In our second installment of The Internet of Things (IoT), Data, and the Implications for Intellectual Property, we discussed the relationship of data and IoT devices. In this final installment, let's look ahead to the potential future of IoT.

The number of companies that are actively seeking IP protection in this area has rapidly increased. A chart created with ipCapital Group's patent research software, ipCG Innovation Integrator, demonstrates that from 2007 and 2016, there was a 1300% increase in patents related to the IoT. 1


Furthermore, this increase in patent activity is distributed across multiple sectors and disciplines.

From healthcare to cars to smart home devices, these areas are hot with innovation and efforts to protect them. A more formal study of each of the patents would help reveal white spaces where innovation is not yet occurring. Even a quick scan of our topic wheel shows areas where innovation efforts are just emerging, e.g., in marine and agriculture industries.

As computer chips and devices get smaller, and corporations realize the complex relationships that can be deduced (and monetized) by the volumes of data generated from IoT devices, we can expect IoT connected items to become ubiquitous.

It would be unsurprising to see everything from cereal boxes to clothing to couches embedded with microchips that connect to the IoT, and report back gigabytes of data to you, corporations, and even the government. One can easily assume there will be all sorts of fantastical integrations when it comes to the IoT. What's really important when it comes to the future of the IoT isn't the things themselves, but how you or your business takes advantage of the things, the data they produce, and the gaps in the science. And ultimately, how the innovations can be meaningful.

Let's take a look at the future and see where there are some advantageous opportunities:

Things: Look at any object around you. How could it be made better if it was connected to the internet? Could it be remotely controlled? Could it send some real time data about its use to someone?  Could it monitor its environment and send data about external conditions elsewhere?
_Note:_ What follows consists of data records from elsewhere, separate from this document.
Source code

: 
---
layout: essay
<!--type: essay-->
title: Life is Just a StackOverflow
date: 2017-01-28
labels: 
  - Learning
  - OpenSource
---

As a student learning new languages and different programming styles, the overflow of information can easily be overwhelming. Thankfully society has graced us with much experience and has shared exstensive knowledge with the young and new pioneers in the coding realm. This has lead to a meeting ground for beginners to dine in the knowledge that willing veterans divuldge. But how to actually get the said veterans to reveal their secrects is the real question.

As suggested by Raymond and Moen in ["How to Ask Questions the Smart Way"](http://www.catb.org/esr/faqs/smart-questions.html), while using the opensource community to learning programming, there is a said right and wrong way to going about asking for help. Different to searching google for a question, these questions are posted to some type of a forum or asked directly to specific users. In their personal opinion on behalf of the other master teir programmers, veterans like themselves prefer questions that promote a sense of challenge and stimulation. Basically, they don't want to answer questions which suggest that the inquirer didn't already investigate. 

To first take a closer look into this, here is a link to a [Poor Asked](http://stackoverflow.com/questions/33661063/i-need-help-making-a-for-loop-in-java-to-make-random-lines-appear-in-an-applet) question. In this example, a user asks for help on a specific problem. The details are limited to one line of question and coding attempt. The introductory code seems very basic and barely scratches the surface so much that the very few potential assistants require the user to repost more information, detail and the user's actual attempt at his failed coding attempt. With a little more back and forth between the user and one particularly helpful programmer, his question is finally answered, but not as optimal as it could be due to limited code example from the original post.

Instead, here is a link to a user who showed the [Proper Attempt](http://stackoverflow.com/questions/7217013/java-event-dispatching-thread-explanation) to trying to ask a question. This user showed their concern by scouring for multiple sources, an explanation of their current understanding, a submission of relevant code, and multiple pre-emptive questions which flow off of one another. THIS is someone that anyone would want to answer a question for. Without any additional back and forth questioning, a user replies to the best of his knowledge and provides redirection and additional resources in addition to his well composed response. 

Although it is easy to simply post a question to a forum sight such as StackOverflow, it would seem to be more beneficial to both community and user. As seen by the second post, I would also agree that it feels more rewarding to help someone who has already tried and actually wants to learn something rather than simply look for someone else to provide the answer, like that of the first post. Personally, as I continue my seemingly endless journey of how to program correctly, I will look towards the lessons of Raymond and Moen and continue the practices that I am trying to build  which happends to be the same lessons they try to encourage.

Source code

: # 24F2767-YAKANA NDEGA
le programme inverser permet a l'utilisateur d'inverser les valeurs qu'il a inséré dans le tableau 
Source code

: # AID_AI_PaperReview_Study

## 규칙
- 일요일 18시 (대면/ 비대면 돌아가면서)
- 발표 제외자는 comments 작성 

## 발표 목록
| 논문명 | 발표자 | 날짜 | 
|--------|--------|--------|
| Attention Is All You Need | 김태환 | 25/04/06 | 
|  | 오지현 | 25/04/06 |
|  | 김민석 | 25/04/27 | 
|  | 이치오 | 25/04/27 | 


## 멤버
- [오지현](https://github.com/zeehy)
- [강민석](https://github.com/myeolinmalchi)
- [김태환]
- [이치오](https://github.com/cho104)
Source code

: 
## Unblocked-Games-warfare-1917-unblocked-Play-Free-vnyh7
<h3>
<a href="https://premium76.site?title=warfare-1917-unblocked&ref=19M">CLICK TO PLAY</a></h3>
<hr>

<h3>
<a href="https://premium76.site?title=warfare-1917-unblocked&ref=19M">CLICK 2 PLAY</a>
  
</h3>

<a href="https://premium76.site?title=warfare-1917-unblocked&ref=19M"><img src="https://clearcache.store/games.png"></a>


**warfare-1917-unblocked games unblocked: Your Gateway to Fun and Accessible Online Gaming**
Could it be attached to someone or something either to enhance it, or gather data about it?

Every one of those questions is an opportunity regarding the IoT. All of these want-to-be connected objects will require a combination of hardware and software integrated into to them. That ideation and design process will create substantial amounts of intellectual property.

What about totally new things that haven't been invented yet? Nanoparticle inks that can change color based upon IoT related input? Let your imagination run wild.

Data: The heavy hitter of the IoT is the data it generates. Perhaps even more than the things themselves, it will be the literal yottabytes of data that all these things create that will hold the most opportunity in the future.

We are already seeing big corporations like Microsoft, Google, Amazon, and Apple produce what are essentially IoT hubs in homes.  Amazon Echo, Google Home, Cortana, Siri: these devices and services are marketed as "digital assistants," but in reality, these are IoT-connected data collection devices. Each one learns about your habits, needs, and lifestyle, and sends that data away to be collected, correlated, and most importantly, acted upon.

So what kind of actions? Where's the future payoff for you or corporations? It will be in the analysis of the data and the efficiencies and improvements available based on that analysis. Some of it will be straightforward and won't require much more than massive amounts of "IFTTT" (if this, then that) software statements to handle. For example, if the thermostat reaches 65 degrees, then send me a text notifying me that the house is cold and that my Google Home device just turned it up to 72 degrees. That's easy enough to do. However, there will also be many use cases that require a more in-depth human review and analysis to realize the value of the information.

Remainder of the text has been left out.